The input
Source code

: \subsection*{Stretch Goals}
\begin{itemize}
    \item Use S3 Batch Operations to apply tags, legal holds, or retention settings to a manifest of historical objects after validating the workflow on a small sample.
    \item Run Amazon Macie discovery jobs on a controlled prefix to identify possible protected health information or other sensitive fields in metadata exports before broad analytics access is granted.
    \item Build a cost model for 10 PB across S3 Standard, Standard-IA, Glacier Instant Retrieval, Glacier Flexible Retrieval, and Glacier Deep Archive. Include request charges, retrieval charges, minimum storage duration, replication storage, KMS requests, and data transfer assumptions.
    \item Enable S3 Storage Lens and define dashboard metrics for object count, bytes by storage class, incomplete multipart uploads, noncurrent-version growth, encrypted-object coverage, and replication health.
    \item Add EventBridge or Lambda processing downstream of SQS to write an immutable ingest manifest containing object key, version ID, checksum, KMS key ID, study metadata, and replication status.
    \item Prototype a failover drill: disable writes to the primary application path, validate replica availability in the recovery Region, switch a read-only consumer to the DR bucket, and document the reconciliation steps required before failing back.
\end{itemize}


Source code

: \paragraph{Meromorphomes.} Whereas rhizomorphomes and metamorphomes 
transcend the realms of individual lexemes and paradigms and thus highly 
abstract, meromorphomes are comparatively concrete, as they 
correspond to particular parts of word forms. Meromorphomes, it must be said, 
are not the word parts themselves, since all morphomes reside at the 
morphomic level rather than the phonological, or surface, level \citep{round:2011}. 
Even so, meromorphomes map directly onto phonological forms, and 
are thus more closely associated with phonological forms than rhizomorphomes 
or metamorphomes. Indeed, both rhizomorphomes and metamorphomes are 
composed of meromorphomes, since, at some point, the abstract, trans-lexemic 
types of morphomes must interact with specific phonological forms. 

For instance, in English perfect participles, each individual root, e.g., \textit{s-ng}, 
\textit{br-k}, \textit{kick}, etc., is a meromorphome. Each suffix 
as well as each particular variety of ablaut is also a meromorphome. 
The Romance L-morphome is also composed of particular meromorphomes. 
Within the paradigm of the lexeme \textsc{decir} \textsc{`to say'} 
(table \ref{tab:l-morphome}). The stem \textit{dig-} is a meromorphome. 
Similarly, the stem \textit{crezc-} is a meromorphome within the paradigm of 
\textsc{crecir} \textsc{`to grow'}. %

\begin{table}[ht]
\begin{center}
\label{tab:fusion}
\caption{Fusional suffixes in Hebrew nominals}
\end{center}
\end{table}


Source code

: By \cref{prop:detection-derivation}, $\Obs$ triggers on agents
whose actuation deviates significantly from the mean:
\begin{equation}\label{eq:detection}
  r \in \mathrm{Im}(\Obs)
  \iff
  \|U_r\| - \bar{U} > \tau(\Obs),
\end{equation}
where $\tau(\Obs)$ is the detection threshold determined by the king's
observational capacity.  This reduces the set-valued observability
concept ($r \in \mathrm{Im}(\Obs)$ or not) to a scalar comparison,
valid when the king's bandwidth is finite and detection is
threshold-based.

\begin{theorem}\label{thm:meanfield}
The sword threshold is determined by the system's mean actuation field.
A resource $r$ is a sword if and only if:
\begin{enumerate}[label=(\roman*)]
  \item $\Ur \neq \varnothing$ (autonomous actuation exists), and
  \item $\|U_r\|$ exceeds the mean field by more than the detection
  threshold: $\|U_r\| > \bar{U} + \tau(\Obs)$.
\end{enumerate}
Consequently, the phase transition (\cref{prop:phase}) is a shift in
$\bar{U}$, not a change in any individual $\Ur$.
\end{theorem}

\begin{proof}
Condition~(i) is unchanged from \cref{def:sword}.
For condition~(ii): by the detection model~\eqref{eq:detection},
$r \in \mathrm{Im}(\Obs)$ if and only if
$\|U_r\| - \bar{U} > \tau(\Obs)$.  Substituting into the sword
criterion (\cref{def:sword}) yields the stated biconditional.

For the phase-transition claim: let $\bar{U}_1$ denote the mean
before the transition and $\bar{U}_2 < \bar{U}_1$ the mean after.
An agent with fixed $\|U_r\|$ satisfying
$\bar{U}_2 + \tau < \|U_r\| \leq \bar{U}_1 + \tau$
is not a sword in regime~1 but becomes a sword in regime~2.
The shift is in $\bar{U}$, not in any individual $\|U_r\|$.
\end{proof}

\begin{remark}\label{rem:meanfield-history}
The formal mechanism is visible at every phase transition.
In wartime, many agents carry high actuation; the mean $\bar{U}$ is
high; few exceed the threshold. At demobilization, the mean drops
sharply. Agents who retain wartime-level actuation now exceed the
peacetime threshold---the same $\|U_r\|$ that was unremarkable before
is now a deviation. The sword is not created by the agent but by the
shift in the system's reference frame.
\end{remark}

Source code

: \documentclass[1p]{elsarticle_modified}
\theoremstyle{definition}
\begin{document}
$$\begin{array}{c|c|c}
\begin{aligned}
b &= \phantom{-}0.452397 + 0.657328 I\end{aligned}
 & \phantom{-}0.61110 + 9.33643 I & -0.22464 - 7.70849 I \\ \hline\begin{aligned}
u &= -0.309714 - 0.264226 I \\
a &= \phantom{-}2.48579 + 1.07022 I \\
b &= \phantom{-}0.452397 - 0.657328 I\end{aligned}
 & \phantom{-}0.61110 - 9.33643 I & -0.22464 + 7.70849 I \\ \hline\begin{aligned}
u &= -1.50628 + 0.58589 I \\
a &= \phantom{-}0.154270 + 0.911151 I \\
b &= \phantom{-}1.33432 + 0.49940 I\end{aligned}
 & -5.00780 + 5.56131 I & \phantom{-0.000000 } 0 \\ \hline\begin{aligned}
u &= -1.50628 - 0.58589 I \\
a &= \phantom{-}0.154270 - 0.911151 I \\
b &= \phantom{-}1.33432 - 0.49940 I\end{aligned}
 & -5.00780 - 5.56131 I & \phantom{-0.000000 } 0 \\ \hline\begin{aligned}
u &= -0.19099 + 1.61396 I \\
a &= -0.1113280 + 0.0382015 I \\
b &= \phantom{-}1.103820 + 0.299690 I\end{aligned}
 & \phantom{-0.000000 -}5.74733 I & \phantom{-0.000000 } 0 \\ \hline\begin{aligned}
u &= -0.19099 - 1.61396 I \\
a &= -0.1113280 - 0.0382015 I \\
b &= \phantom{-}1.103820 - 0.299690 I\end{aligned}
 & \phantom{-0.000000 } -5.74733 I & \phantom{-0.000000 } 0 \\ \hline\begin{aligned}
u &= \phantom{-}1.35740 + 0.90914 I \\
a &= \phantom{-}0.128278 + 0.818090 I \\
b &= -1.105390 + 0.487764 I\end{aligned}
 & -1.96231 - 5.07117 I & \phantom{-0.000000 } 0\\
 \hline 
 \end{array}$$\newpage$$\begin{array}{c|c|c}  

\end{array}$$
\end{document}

Description of the task
Looking over the records, find each line with the word "forms" and copy it.

Result for this task
correspond to particular parts of word forms. Meromorphomes, it must be said, 
Even so, meromorphomes map directly onto phonological forms, and 
are thus more closely associated with phonological forms than rhizomorphomes 
types of morphomes must interact with specific phonological forms. 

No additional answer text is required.